_Your task_. Restrict the output to the lines below starting at the one that contains "#### 1.4 Vector" and ending at the one that contains "### 2. 전체 요약", and restate them word for word, both ends included.

━━━━━ Task inputs ━━━━━

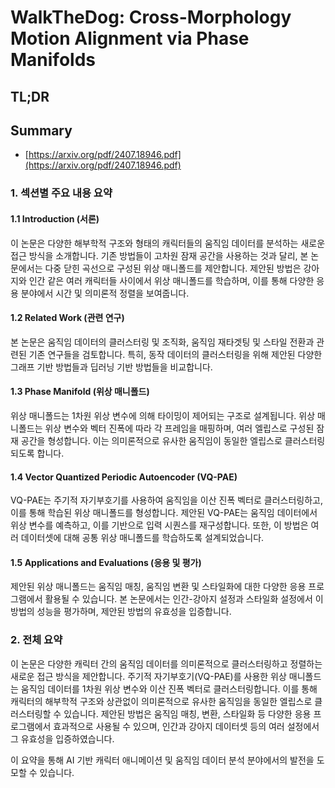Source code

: # WalkTheDog: Cross-Morphology Motion Alignment via Phase Manifolds
## TL;DR
## Summary
- [https://arxiv.org/pdf/2407.18946.pdf](https://arxiv.org/pdf/2407.18946.pdf)

### 1. 섹션별 주요 내용 요약

#### 1.1 Introduction (서론)
이 논문은 다양한 해부학적 구조와 형태의 캐릭터들의 움직임 데이터를 분석하는 새로운 접근 방식을 소개합니다. 기존 방법들이 고차원 잠재 공간을 사용하는 것과 달리, 본 논문에서는 다중 닫힌 곡선으로 구성된 위상 매니폴드를 제안합니다. 제안된 방법은 강아지와 인간 같은 여러 캐릭터들 사이에서 위상 매니폴드를 학습하며, 이를 통해 다양한 응용 분야에서 시간 및 의미론적 정렬을 보여줍니다.

#### 1.2 Related Work (관련 연구)
본 논문은 움직임 데이터의 클러스터링 및 조직화, 움직임 재타겟팅 및 스타일 전환과 관련된 기존 연구들을 검토합니다. 특히, 동작 데이터의 클러스터링을 위해 제안된 다양한 그래프 기반 방법들과 딥러닝 기반 방법들을 비교합니다.

#### 1.3 Phase Manifold (위상 매니폴드)
위상 매니폴드는 1차원 위상 변수에 의해 타이밍이 제어되는 구조로 설계됩니다. 위상 매니폴드는 위상 변수와 벡터 진폭에 따라 각 프레임을 매핑하며, 여러 엘립스로 구성된 잠재 공간을 형성합니다. 이는 의미론적으로 유사한 움직임이 동일한 엘립스로 클러스터링되도록 합니다.

#### 1.4 Vector Quantized Periodic Autoencoder (VQ-PAE)
VQ-PAE는 주기적 자기부호기를 사용하여 움직임을 이산 진폭 벡터로 클러스터링하고, 이를 통해 학습된 위상 매니폴드를 형성합니다. 제안된 VQ-PAE는 움직임 데이터에서 위상 변수를 예측하고, 이를 기반으로 입력 시퀀스를 재구성합니다. 또한, 이 방법은 여러 데이터셋에 대해 공통 위상 매니폴드를 학습하도록 설계되었습니다.

#### 1.5 Applications and Evaluations (응용 및 평가)
제안된 위상 매니폴드는 움직임 매칭, 움직임 변환 및 스타일화에 대한 다양한 응용 프로그램에서 활용될 수 있습니다. 본 논문에서는 인간-강아지 설정과 스타일화 설정에서 이 방법의 성능을 평가하며, 제안된 방법의 유효성을 입증합니다.

### 2. 전체 요약

이 논문은 다양한 캐릭터 간의 움직임 데이터를 의미론적으로 클러스터링하고 정렬하는 새로운 접근 방식을 제안합니다. 주기적 자기부호기(VQ-PAE)를 사용한 위상 매니폴드는 움직임 데이터를 1차원 위상 변수와 이산 진폭 벡터로 클러스터링합니다. 이를 통해 캐릭터의 해부학적 구조와 상관없이 의미론적으로 유사한 움직임을 동일한 엘립스로 클러스터링할 수 있습니다. 제안된 방법은 움직임 매칭, 변환, 스타일화 등 다양한 응용 프로그램에서 효과적으로 사용될 수 있으며, 인간과 강아지 데이터셋 등의 여러 설정에서 그 유효성을 입증하였습니다.

이 요약을 통해 AI 기반 캐릭터 애니메이션 및 움직임 데이터 분석 분야에서의 발전을 도모할 수 있습니다.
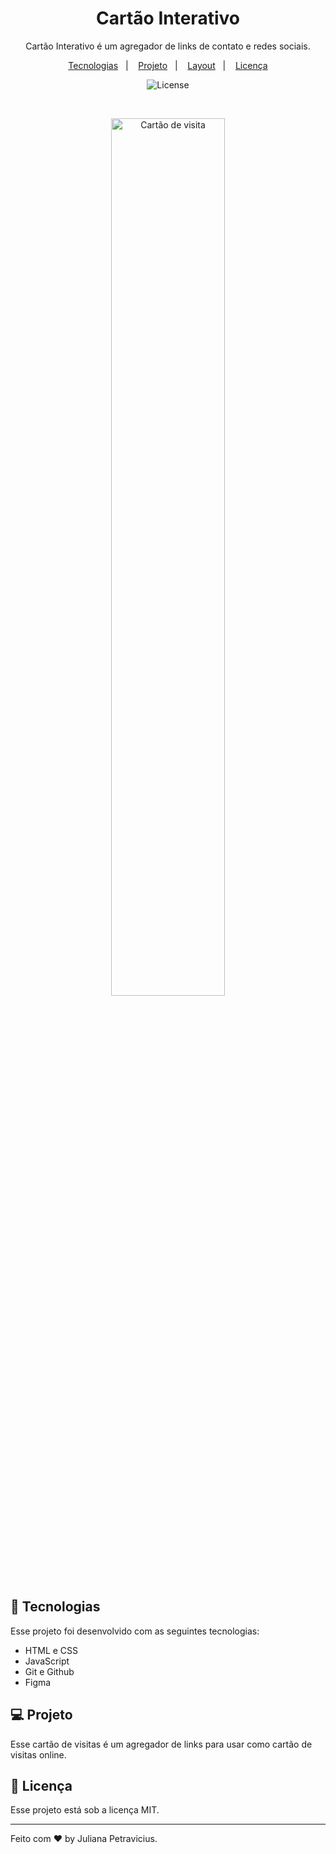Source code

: <h1 align="center"> Cartão Interativo</h1>

<p align="center">
Cartão Interativo é um agregador de  links de contato e redes sociais.

<p align="center">
  <a href="#-tecnologias">Tecnologias</a>&nbsp;&nbsp;&nbsp;|&nbsp;&nbsp;&nbsp;
  <a href="#-projeto">Projeto</a>&nbsp;&nbsp;&nbsp;|&nbsp;&nbsp;&nbsp;
  <a href="#-layout">Layout</a>&nbsp;&nbsp;&nbsp;|&nbsp;&nbsp;&nbsp;
  <a href="#memo-licença">Licença</a>
</p>

<p align="center">
  <img alt="License" src="https://img.shields.io/static/v1?label=license&message=MIT&color=49AA26&labelColor=000000">
</p>

<br>

<p align="center">
  <img alt="Cartão de visita" src="../.vscode/Cart%C3%A3o%20de%20visitas/.github/Preview.jpg" width="60%">
</p>

## 🚀 Tecnologias

Esse projeto foi desenvolvido com as seguintes tecnologias:

- HTML e CSS
- JavaScript
- Git e Github
- Figma

## 💻 Projeto

Esse cartão de visitas é um agregador de links para usar como cartão de visitas online.


## :memo: Licença

Esse projeto está sob a licença MIT.

---

Feito com ♥ by Juliana Petravicius.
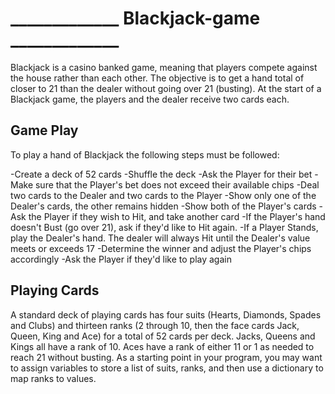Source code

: # _____________ Blackjack-game _____________
Blackjack is a casino banked game, meaning that players compete against the house rather than each other. The objective is to get a hand total of closer to 21 than the dealer without going over 21 (busting). At the start of a Blackjack game, the players and the dealer receive two cards each.

## Game Play
To play a hand of Blackjack the following steps must be followed:

-Create a deck of 52 cards
-Shuffle the deck
-Ask the Player for their bet
-Make sure that the Player's bet does not exceed their available chips
-Deal two cards to the Dealer and two cards to the Player
-Show only one of the Dealer's cards, the other remains hidden
-Show both of the Player's cards
-Ask the Player if they wish to Hit, and take another card
-If the Player's hand doesn't Bust (go over 21), ask if they'd like to Hit again.
-If a Player Stands, play the Dealer's hand. The dealer will always Hit until the Dealer's value meets or exceeds 17
-Determine the winner and adjust the Player's chips accordingly
-Ask the Player if they'd like to play again

## Playing Cards
A standard deck of playing cards has four suits (Hearts, Diamonds, Spades and Clubs) and thirteen ranks (2 through 10, then the face cards Jack, Queen, King and Ace) for a total of 52 cards per deck. Jacks, Queens and Kings all have a rank of 10. Aces have a rank of either 11 or 1 as needed to reach 21 without busting. As a starting point in your program, you may want to assign variables to store a list of suits, ranks, and then use a dictionary to map ranks to values.
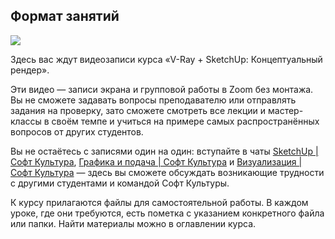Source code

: ## Формат занятий

![](/img/SVR_15/1684864206_Render.jpg#rounded)

Здесь вас ждут видеозаписи курса «V-Ray + SketchUp: Концептуальный рендер». 

Эти видео — записи экрана и групповой работы в Zoom без монтажа. Вы не сможете задавать вопросы преподавателю или отправлять задания на проверку, зато сможете смотреть все лекции и мастер-классы в своём темпе и учиться на примере самых распространённых вопросов от других студентов.

Вы не остаётесь с записями один на один: вступайте в чаты [SketchUp | Софт Культура](https://t.me/+CdpgGy8cjt40ODcy), [Графика и подача | Софт Культура](https://t.me/+hjanJPoiNc80Mzli)  и  [Визуализация | Софт Культура](https://t.me/+BfgJD-7KQAg1YWIy) — здесь вы сможете обсуждать возникающие трудности с другими студентами и командой Софт Культуры.

К курсу прилагаются файлы для самостоятельной работы. В каждом уроке, где они требуются, есть пометка с указанием конкретного файла или папки. Найти материалы можно в оглавлении курса.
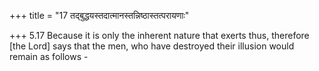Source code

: +++
title = "17 तद्बुद्धयस्तदात्मानस्तन्निष्ठास्तत्परायणाः"

+++
5.17 Because it is only the inherent nature that exerts thus, therefore
\[the Lord\] says that the men, who have destroyed their illusion would
remain as follows -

━━━━━

_Expected answer_.
#### 1.4 Vector Quantized Periodic Autoencoder (VQ-PAE)
VQ-PAE는 주기적 자기부호기를 사용하여 움직임을 이산 진폭 벡터로 클러스터링하고, 이를 통해 학습된 위상 매니폴드를 형성합니다. 제안된 VQ-PAE는 움직임 데이터에서 위상 변수를 예측하고, 이를 기반으로 입력 시퀀스를 재구성합니다. 또한, 이 방법은 여러 데이터셋에 대해 공통 위상 매니폴드를 학습하도록 설계되었습니다.

#### 1.5 Applications and Evaluations (응용 및 평가)
제안된 위상 매니폴드는 움직임 매칭, 움직임 변환 및 스타일화에 대한 다양한 응용 프로그램에서 활용될 수 있습니다. 본 논문에서는 인간-강아지 설정과 스타일화 설정에서 이 방법의 성능을 평가하며, 제안된 방법의 유효성을 입증합니다.

### 2. 전체 요약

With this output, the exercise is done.